An effusion from a patient with tuberculosis is composed predominantly of lymphocytes and rare mesothelial cells. A similar pattern may be observed in effusions from patients with lymphoma/leukemia, recent cardiac surgery, or sarcoidosis. Clinical history and ancillary tests are helpful is determining the etiology of the lymphocytes.
Carcinomas in fluids will occur as clusters and single cells. A second cell population that does not resemble mesothelial cells or histiocytes can be helpful in identifying adenocarcinoma. Features helpful in making a diagnosis of malignancy include: cells with high nuclear/cytoplasmic ratios, prominent nucleoli, enlarged cells, and irregular nuclear contours. Poorly-differentiated carcinomas may have all of these features, whereas well-differentiated carcinomas may lack some of these characteristics.
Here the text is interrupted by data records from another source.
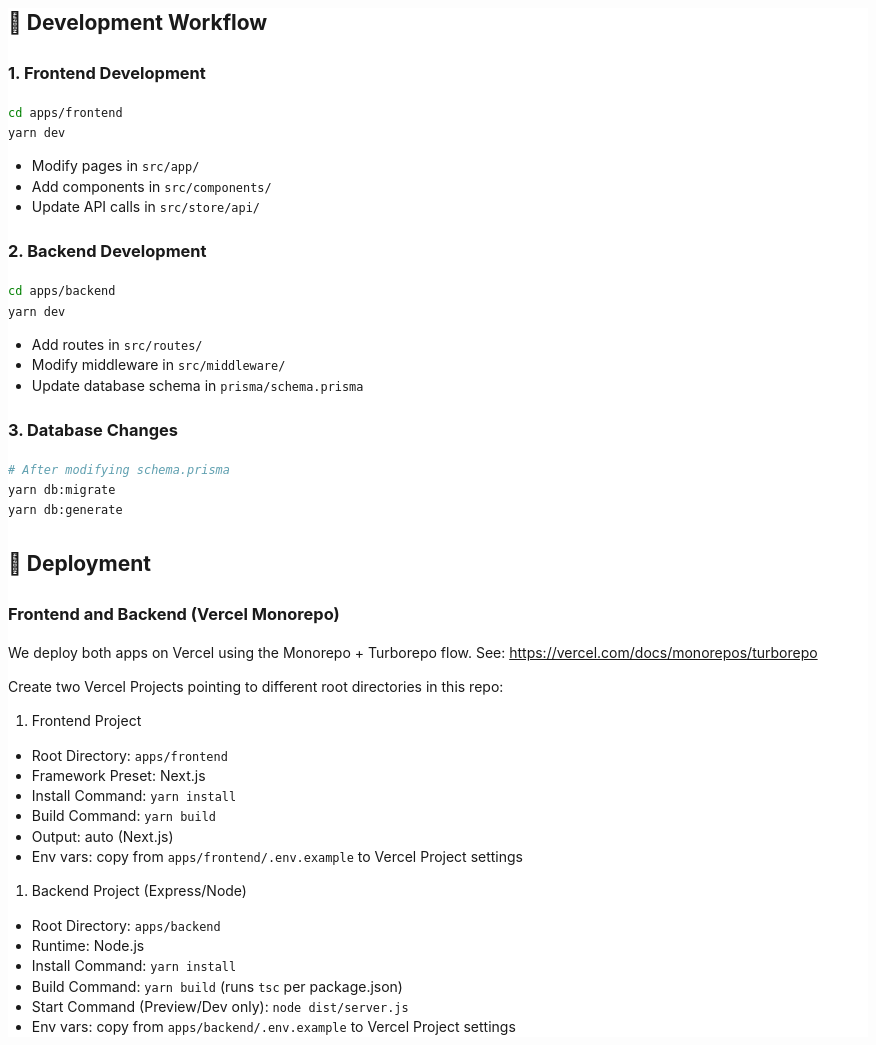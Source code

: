 ## 🔧 Development Workflow

### 1. Frontend Development

```bash
cd apps/frontend
yarn dev
```

- Modify pages in `src/app/`
- Add components in `src/components/`
- Update API calls in `src/store/api/`

### 2. Backend Development

```bash
cd apps/backend
yarn dev
```

- Add routes in `src/routes/`
- Modify middleware in `src/middleware/`
- Update database schema in `prisma/schema.prisma`

### 3. Database Changes

```bash
# After modifying schema.prisma
yarn db:migrate
yarn db:generate
```

## 🚀 Deployment

### Frontend and Backend (Vercel Monorepo)

We deploy both apps on Vercel using the Monorepo + Turborepo flow. See: <https://vercel.com/docs/monorepos/turborepo>

Create two Vercel Projects pointing to different root directories in this repo:

1. Frontend Project

- Root Directory: `apps/frontend`
- Framework Preset: Next.js
- Install Command: `yarn install`
- Build Command: `yarn build`
- Output: auto (Next.js)
- Env vars: copy from `apps/frontend/.env.example` to Vercel Project settings

1. Backend Project (Express/Node)

- Root Directory: `apps/backend`
- Runtime: Node.js
- Install Command: `yarn install`
- Build Command: `yarn build` (runs `tsc` per package.json)
- Start Command (Preview/Dev only): `node dist/server.js`
- Env vars: copy from `apps/backend/.env.example` to Vercel Project settings

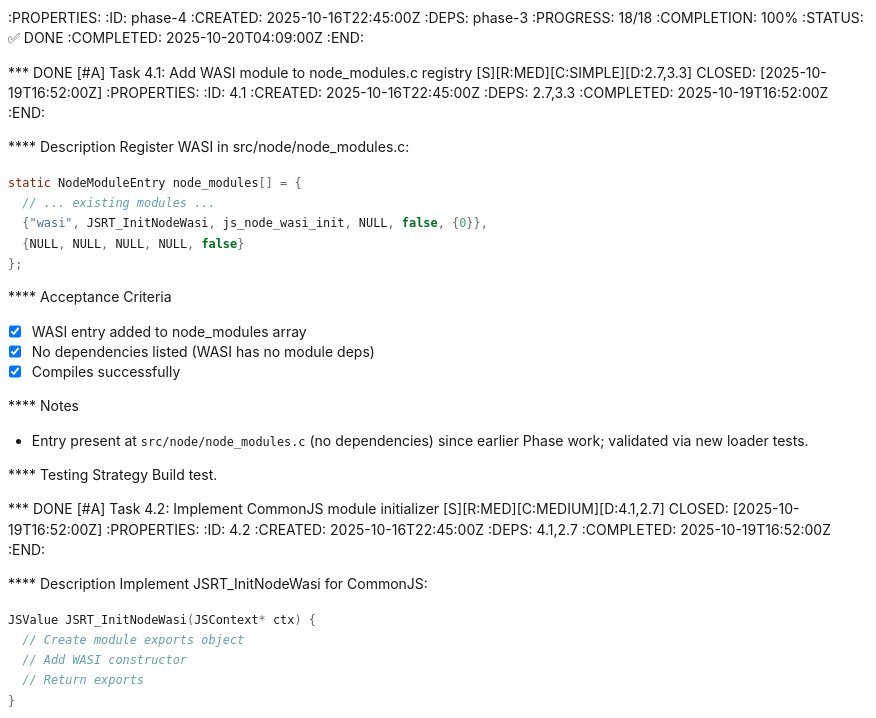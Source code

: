 :PROPERTIES:
:ID: phase-4
:CREATED: 2025-10-16T22:45:00Z
:DEPS: phase-3
:PROGRESS: 18/18
:COMPLETION: 100%
:STATUS: ✅ DONE
:COMPLETED: 2025-10-20T04:09:00Z
:END:

*** DONE [#A] Task 4.1: Add WASI module to node_modules.c registry [S][R:MED][C:SIMPLE][D:2.7,3.3]
CLOSED: [2025-10-19T16:52:00Z]
:PROPERTIES:
:ID: 4.1
:CREATED: 2025-10-16T22:45:00Z
:DEPS: 2.7,3.3
:COMPLETED: 2025-10-19T16:52:00Z
:END:

**** Description
Register WASI in src/node/node_modules.c:

```c
static NodeModuleEntry node_modules[] = {
  // ... existing modules ...
  {"wasi", JSRT_InitNodeWasi, js_node_wasi_init, NULL, false, {0}},
  {NULL, NULL, NULL, NULL, false}
};
```

**** Acceptance Criteria
- [X] WASI entry added to node_modules array
- [X] No dependencies listed (WASI has no module deps)
- [X] Compiles successfully

**** Notes
- Entry present at `src/node/node_modules.c` (no dependencies) since earlier Phase work; validated via new loader tests.

**** Testing Strategy
Build test.

*** DONE [#A] Task 4.2: Implement CommonJS module initializer [S][R:MED][C:MEDIUM][D:4.1,2.7]
CLOSED: [2025-10-19T16:52:00Z]
:PROPERTIES:
:ID: 4.2
:CREATED: 2025-10-16T22:45:00Z
:DEPS: 4.1,2.7
:COMPLETED: 2025-10-19T16:52:00Z
:END:

**** Description
Implement JSRT_InitNodeWasi for CommonJS:

```c
JSValue JSRT_InitNodeWasi(JSContext* ctx) {
  // Create module exports object
  // Add WASI constructor
  // Return exports
}
```
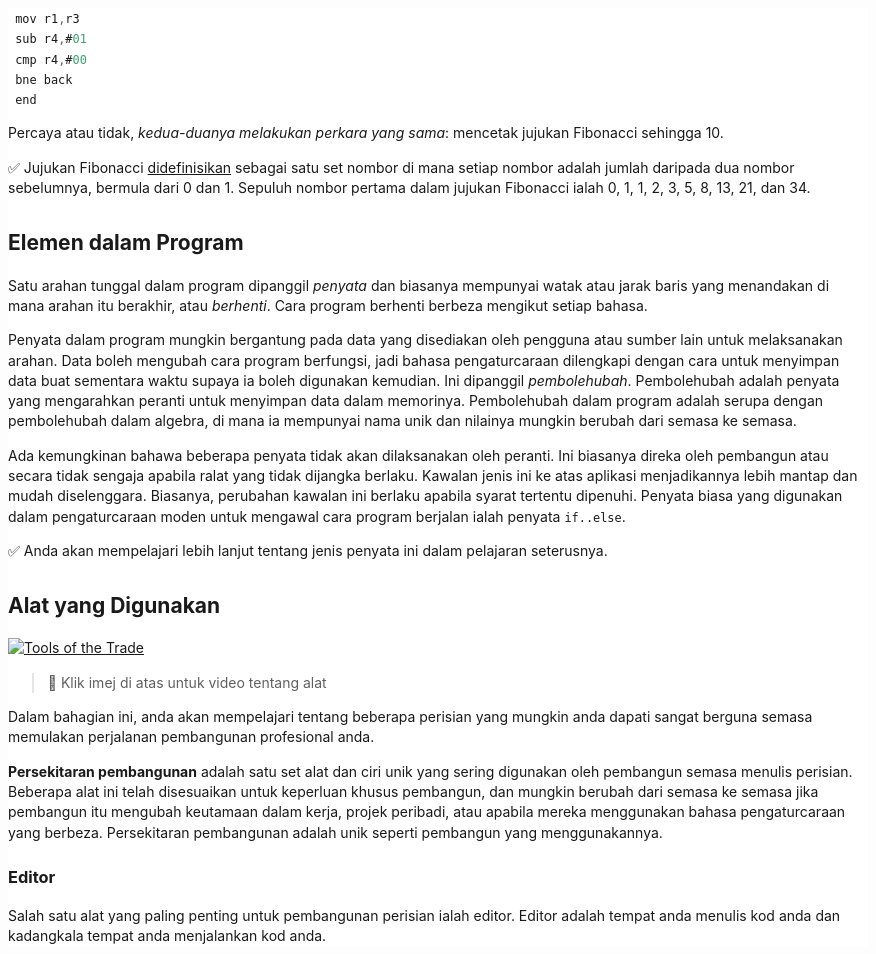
 ```c
 mov r1,r3
 sub r4,#01
 cmp r4,#00
 bne back
 end
```

Percaya atau tidak, *kedua-duanya melakukan perkara yang sama*: mencetak jujukan Fibonacci sehingga 10.

✅ Jujukan Fibonacci [didefinisikan](https://en.wikipedia.org/wiki/Fibonacci_number) sebagai satu set nombor di mana setiap nombor adalah jumlah daripada dua nombor sebelumnya, bermula dari 0 dan 1. Sepuluh nombor pertama dalam jujukan Fibonacci ialah 0, 1, 1, 2, 3, 5, 8, 13, 21, dan 34.

## Elemen dalam Program

Satu arahan tunggal dalam program dipanggil *penyata* dan biasanya mempunyai watak atau jarak baris yang menandakan di mana arahan itu berakhir, atau *berhenti*. Cara program berhenti berbeza mengikut setiap bahasa.

Penyata dalam program mungkin bergantung pada data yang disediakan oleh pengguna atau sumber lain untuk melaksanakan arahan. Data boleh mengubah cara program berfungsi, jadi bahasa pengaturcaraan dilengkapi dengan cara untuk menyimpan data buat sementara waktu supaya ia boleh digunakan kemudian. Ini dipanggil *pembolehubah*. Pembolehubah adalah penyata yang mengarahkan peranti untuk menyimpan data dalam memorinya. Pembolehubah dalam program adalah serupa dengan pembolehubah dalam algebra, di mana ia mempunyai nama unik dan nilainya mungkin berubah dari semasa ke semasa.

Ada kemungkinan bahawa beberapa penyata tidak akan dilaksanakan oleh peranti. Ini biasanya direka oleh pembangun atau secara tidak sengaja apabila ralat yang tidak dijangka berlaku. Kawalan jenis ini ke atas aplikasi menjadikannya lebih mantap dan mudah diselenggara. Biasanya, perubahan kawalan ini berlaku apabila syarat tertentu dipenuhi. Penyata biasa yang digunakan dalam pengaturcaraan moden untuk mengawal cara program berjalan ialah penyata `if..else`.

✅ Anda akan mempelajari lebih lanjut tentang jenis penyata ini dalam pelajaran seterusnya.

## Alat yang Digunakan

[![Tools of the Trade](https://img.youtube.com/vi/69WJeXGBdxg/0.jpg)](https://youtube.com/watch?v=69WJeXGBdxg "Tools of the Trade")

> 🎥 Klik imej di atas untuk video tentang alat

Dalam bahagian ini, anda akan mempelajari tentang beberapa perisian yang mungkin anda dapati sangat berguna semasa memulakan perjalanan pembangunan profesional anda.

**Persekitaran pembangunan** adalah satu set alat dan ciri unik yang sering digunakan oleh pembangun semasa menulis perisian. Beberapa alat ini telah disesuaikan untuk keperluan khusus pembangun, dan mungkin berubah dari semasa ke semasa jika pembangun itu mengubah keutamaan dalam kerja, projek peribadi, atau apabila mereka menggunakan bahasa pengaturcaraan yang berbeza. Persekitaran pembangunan adalah unik seperti pembangun yang menggunakannya.

### Editor

Salah satu alat yang paling penting untuk pembangunan perisian ialah editor. Editor adalah tempat anda menulis kod anda dan kadangkala tempat anda menjalankan kod anda.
Most benign effusions are composed of mesothelial cells and histiocytes, which tend to occur as single cells. In contrast to mesothelial cells, histiocytes have more vacuolated cytoplasm, folded or bean-shaped nuclei, and no “windows.”
Lymphomas present as single cells, and the type of lymphoma dictates other cytological features. For example, an effusion caused by a diffuse large B-cell lymphoma has large lymphoid cells with prominent nucleoli. In contrast, one caused by follicular lymphoma is composed of relatively smaller cells with cleaved nuclei.
Mesothelial cells tend to have dense cytoplasm. When they do aggregate, mesothelial cells have a small space or window between them resulting from intervening long microvilli.